• _WHAT TO PRODUCE_
The output should be every line below that includes the word "delay".
◇ ◇ ◇ ◇ ◇
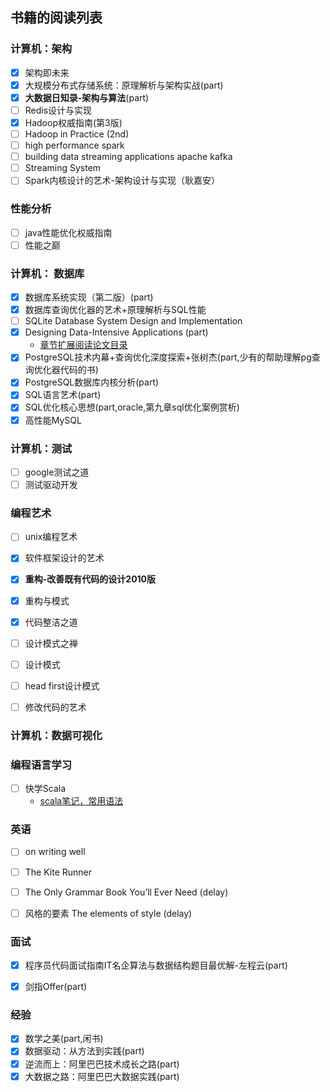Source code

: 
## 书籍的阅读列表


### 计算机：架构


- [x] 架构即未来
- [x] 大规模分布式存储系统：原理解析与架构实战(part)
- [x] **大数据日知录-架构与算法**(part)
- [ ] Redis设计与实现
- [x] Hadoop权威指南(第3版) 
- [ ] Hadoop in Practice (2nd)
- [ ] high performance spark 
- [ ] building data streaming applications apache kafka
- [ ] Streaming System 
- [ ] Spark内核设计的艺术-架构设计与实现（耿嘉安）

### 性能分析
- [ ] java性能优化权威指南
- [ ] 性能之巅
### 计算机： 数据库


- [x] 数据库系统实现（第二版）(part)
- [x] 数据库查询优化器的艺术+原理解析与SQL性能
- [ ] SQLite Database System Design and Implementation
- [x] Designing Data-Intensive Applications (part)
  - [章节扩展阅读论文目录](https://github.com/ept/ddia-references)
- [x] PostgreSQL技术内幕+查询优化深度探索+张树杰(part,少有的帮助理解pg查询优化器代码的书) 
- [x] PostgreSQL数据库内核分析(part)
- [x] SQL语言艺术(part)
- [x] SQL优化核心思想(part,oracle,第九章sql优化案例赏析)
- [x] 高性能MySQL

### 计算机：测试
- [ ] google测试之道
- [ ] 测试驱动开发

### 编程艺术
- [ ] unix编程艺术
- [x] 软件框架设计的艺术
- [x] **重构-改善既有代码的设计2010版**
- [x] 重构与模式
- [x] 代码整洁之道
- [ ] 设计模式之禅
- [ ] 设计模式
- [ ] head first设计模式 
- [ ] 修改代码的艺术



### 计算机：数据可视化  


### 编程语言学习
- [ ] 快学Scala
  - [scala笔记，常用语法](https://www.cnblogs.com/fxjwind/p/3338829.html)

### 英语
- [ ] on writing well 
- [ ] The Kite Runner 
- [ ] The Only Grammar Book You’ll Ever Need (delay)
- [ ] 风格的要素 The elements of style (delay)



### 面试


- [x] 程序员代码面试指南IT名企算法与数据结构题目最优解-左程云(part)   
- [x] 剑指Offer(part)


### 经验

- [x] 数学之美(part,闲书)
- [x] 数据驱动：从方法到实践(part)
- [x] 逆流而上：阿里巴巴技术成长之路(part)
- [x] 大数据之路：阿里巴巴大数据实践(part)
◇ ◇ ◇ ◇ ◇
• _SOLVED PROBLEM_
- [ ] The Only Grammar Book You’ll Ever Need (delay)
- [ ] 风格的要素 The elements of style (delay)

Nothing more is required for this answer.